▸ **Try it**
Look through the listing and locate every line containing the word "image"; copy those lines.

▸ **Data in this exercise**
————
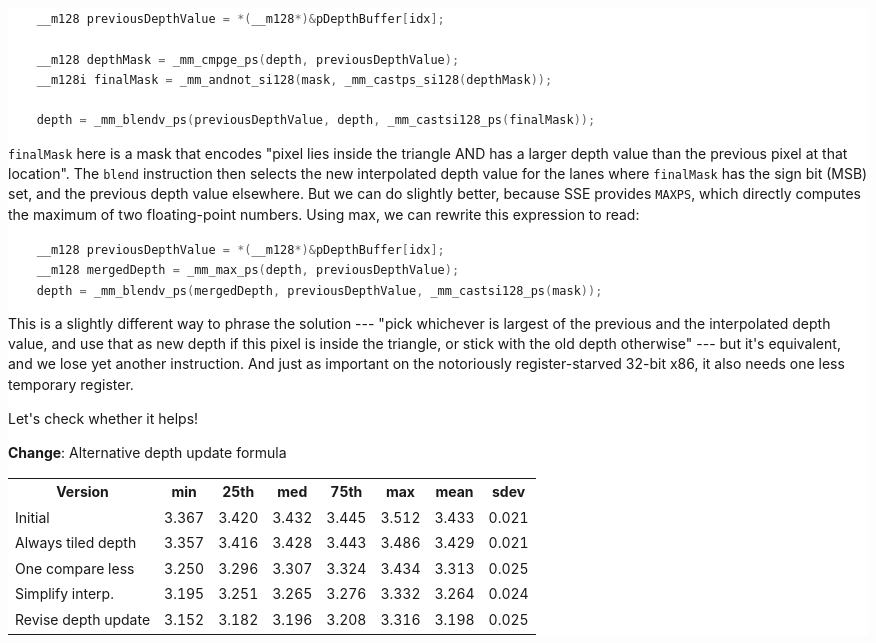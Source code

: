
 ```cpp
    __m128 previousDepthValue = *(__m128*)&pDepthBuffer[idx];

    __m128 depthMask = _mm_cmpge_ps(depth, previousDepthValue);
    __m128i finalMask = _mm_andnot_si128(mask, _mm_castps_si128(depthMask));

    depth = _mm_blendv_ps(previousDepthValue, depth, _mm_castsi128_ps(finalMask));
```

<code>finalMask</code> here is a mask that encodes "pixel lies inside the
triangle AND has a larger depth value than the previous pixel at that
location". The <code>blend</code> instruction then selects the new interpolated
depth value for the lanes where <code>finalMask</code> has the sign bit (MSB)
set, and the previous depth value elsewhere. But we can do slightly better,
because SSE provides <code>MAXPS</code>, which directly computes the maximum of
two floating-point numbers. Using max, we can rewrite this expression to read:

```cpp
    __m128 previousDepthValue = *(__m128*)&pDepthBuffer[idx];
    __m128 mergedDepth = _mm_max_ps(depth, previousDepthValue);
    depth = _mm_blendv_ps(mergedDepth, previousDepthValue, _mm_castsi128_ps(mask));
```

This is a slightly different way to phrase the solution --- "pick whichever is
largest of the previous and the interpolated depth value, and use that as new
depth if this pixel is inside the triangle, or stick with the old depth
otherwise" --- but it's equivalent, and we lose yet another instruction. And just
as important on the notoriously register-starved 32-bit x86, it also needs one
less temporary register.

Let's check whether it helps!

<b>Change</b>: Alternative depth update formula
<table>
  <tr>
    <th>Version</th>
    <th>min</th><th>25th</th><th>med</th><th>75th</th><th>max</th><th>mean</th><th>sdev</th>
  </tr>
  <tr>
    <td>Initial</td>
    <td>3.367</td><td>3.420</td><td>3.432</td><td>3.445</td><td>3.512</td><td>3.433</td><td>0.021</td>
  </tr>
  <tr>
    <td>Always tiled depth</td>
    <td>3.357</td><td>3.416</td><td>3.428</td><td>3.443</td><td>3.486</td><td>3.429</td><td>0.021</td>
  </tr>
  <tr>
    <td>One compare less</td>
    <td>3.250</td><td>3.296</td><td>3.307</td><td>3.324</td><td>3.434</td><td>3.313</td><td>0.025</td>
  </tr>
  <tr>
    <td>Simplify interp.</td>
    <td>3.195</td><td>3.251</td><td>3.265</td><td>3.276</td><td>3.332</td><td>3.264</td><td>0.024</td>
  </tr>
  <tr>
    <td>Revise depth update</td>
    <td>3.152</td><td>3.182</td><td>3.196</td><td>3.208</td><td>3.316</td><td>3.198</td><td>0.025</td>
  </tr>
</table>

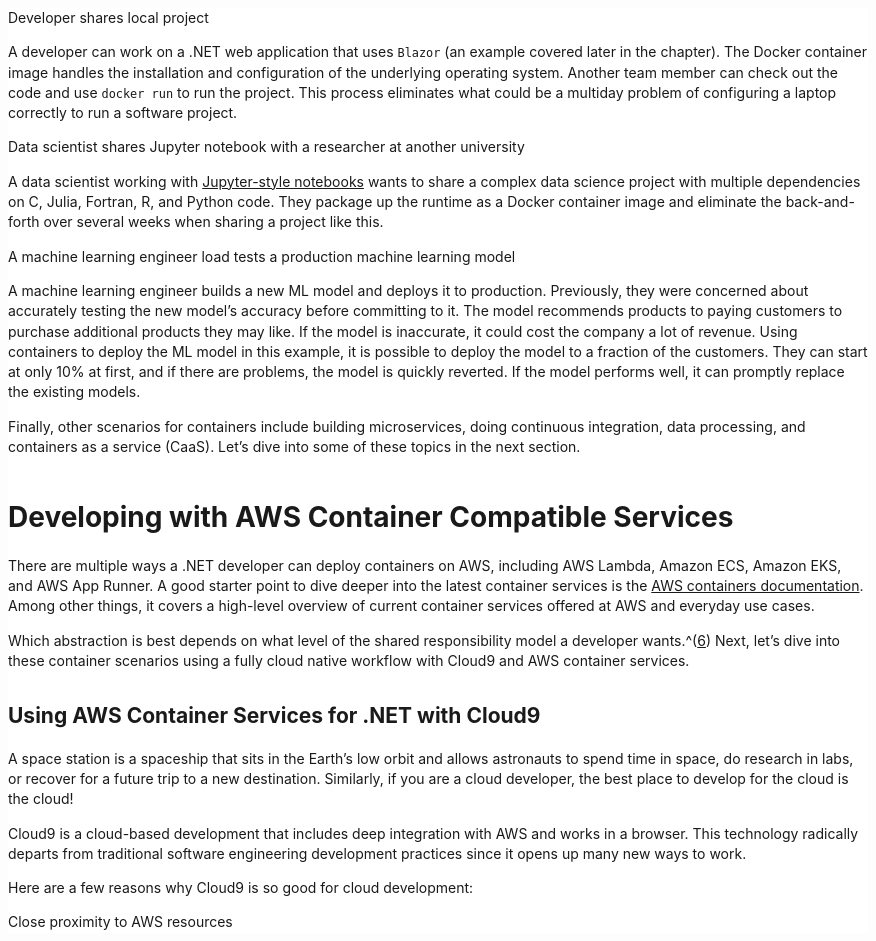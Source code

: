 Developer shares local project

A developer can work on a .NET web application that uses `Blazor` (an example covered later in the chapter). The Docker container image handles the installation and configuration of the underlying operating system. Another team member can check out the code and use `docker run` to run the project. This process eliminates what could be a multiday problem of configuring a laptop correctly to run a software project.

Data scientist shares Jupyter notebook with a researcher at another university

A data scientist working with [Jupyter-style notebooks](https://jupyter.org) wants to share a complex data science project with multiple dependencies on C, Julia, Fortran, R, and Python code. They package up the runtime as a Docker container image and eliminate the back-and-forth over several weeks when sharing a project like this.

A machine learning engineer load tests a production machine learning model

A machine learning engineer builds a new ML model and deploys it to production. Previously, they were concerned about accurately testing the new model’s accuracy before committing to it. The model recommends products to paying customers to purchase additional products they may like. If the model is inaccurate, it could cost the company a lot of revenue. Using containers to deploy the ML model in this example, it is possible to deploy the model to a fraction of the customers. They can start at only 10% at first, and if there are problems, the model is quickly reverted. If the model performs well, it can promptly replace the existing models.

Finally, other scenarios for containers include building microservices, doing continuous integration, data processing, and containers as a service (CaaS). Let’s dive into some of these topics in the next section.

# Developing with AWS Container Compatible Services

There are multiple ways a .NET developer can deploy containers on AWS, including AWS Lambda, Amazon ECS, Amazon EKS, and AWS App Runner. A good starter point to dive deeper into the latest container services is the [AWS containers documentation](https://aws.amazon.com/containers). Among other things, it covers a high-level overview of current container services offered at AWS and everyday use cases.

Which abstraction is best depends on what level of the shared responsibility model a developer wants.^([6](ch05.xhtml#idm45599652651680)) Next, let’s dive into these container scenarios using a fully cloud native workflow with Cloud9 and AWS container services.

## Using AWS Container Services for .NET with Cloud9

A space station is a spaceship that sits in the Earth’s low orbit and allows astronauts to spend time in space, do research in labs, or recover for a future trip to a new destination. Similarly, if you are a cloud developer, the best place to develop for the cloud is the cloud!

Cloud9 is a cloud-based development that includes deep integration with AWS and works in a browser. This technology radically departs from traditional software engineering development practices since it opens up many new ways to work.

Here are a few reasons why Cloud9 is so good for cloud development:

Close proximity to AWS resources
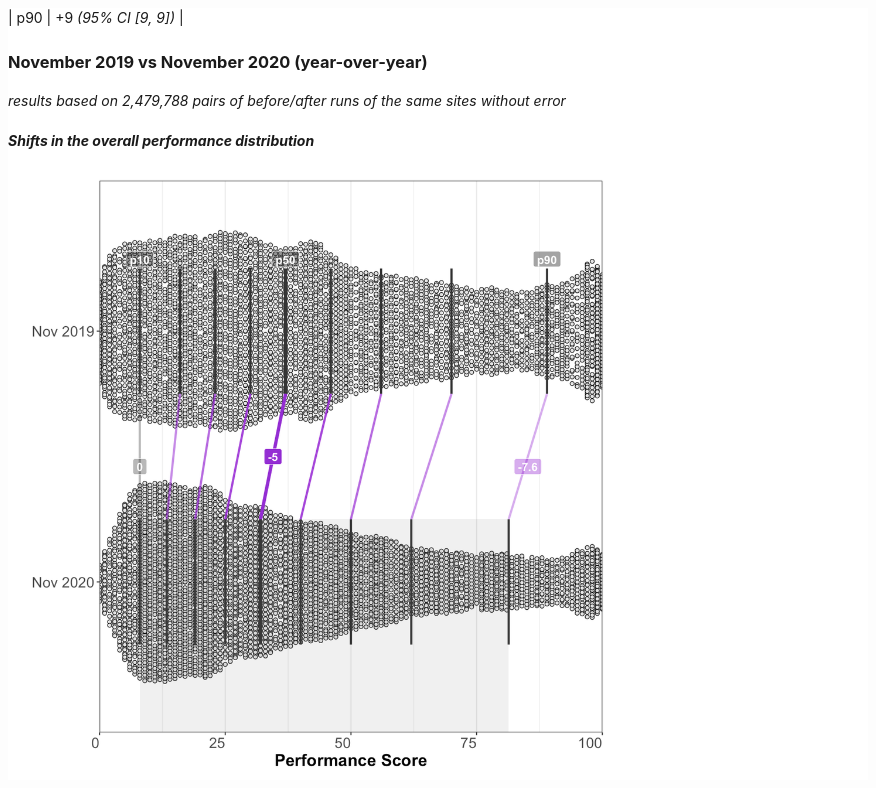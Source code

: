 | p90 | +9 _(95% CI [9, 9])_ |


### November 2019 vs November 2020 (year-over-year)
_results based on 2,479,788 pairs of before/after runs of the same sites without error_

##### Shifts in the overall performance distribution

<img src="shift-performance-score-2019-November-2020-November.png" alt="November 2019 vs November 2020 Performance Score" width="600" height="600">
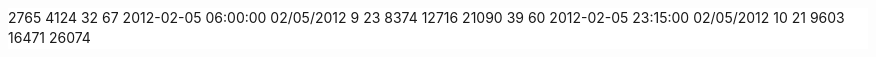 <td style="text-align: center;">
2765
</td>
<td style="text-align: center;">
4124
</td>
<td style="text-align: center;">
32
</td>
<td style="text-align: center;">
67
</td>
</tr>
<tr>
<td style="text-align: left;">
2012-02-05 06:00:00
</td>
<td style="text-align: center;">
02/05/2012
</td>
<td style="text-align: center;">
9
</td>
<td style="text-align: center;">
23
</td>
<td style="text-align: center;">
8374
</td>
<td style="text-align: center;">
12716
</td>
<td style="text-align: center;">
21090
</td>
<td style="text-align: center;">
39
</td>
<td style="text-align: center;">
60
</td>
</tr>
<tr>
<td style="text-align: left;">
2012-02-05 23:15:00
</td>
<td style="text-align: center;">
02/05/2012
</td>
<td style="text-align: center;">
10
</td>
<td style="text-align: center;">
21
</td>
<td style="text-align: center;">
9603
</td>
<td style="text-align: center;">
16471
</td>
<td style="text-align: center;">
26074
</td>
————
▸ **The completed task**
A developer can work on a .NET web application that uses `Blazor` (an example covered later in the chapter). The Docker container image handles the installation and configuration of the underlying operating system. Another team member can check out the code and use `docker run` to run the project. This process eliminates what could be a multiday problem of configuring a laptop correctly to run a software project.
A data scientist working with [Jupyter-style notebooks](https://jupyter.org) wants to share a complex data science project with multiple dependencies on C, Julia, Fortran, R, and Python code. They package up the runtime as a Docker container image and eliminate the back-and-forth over several weeks when sharing a project like this.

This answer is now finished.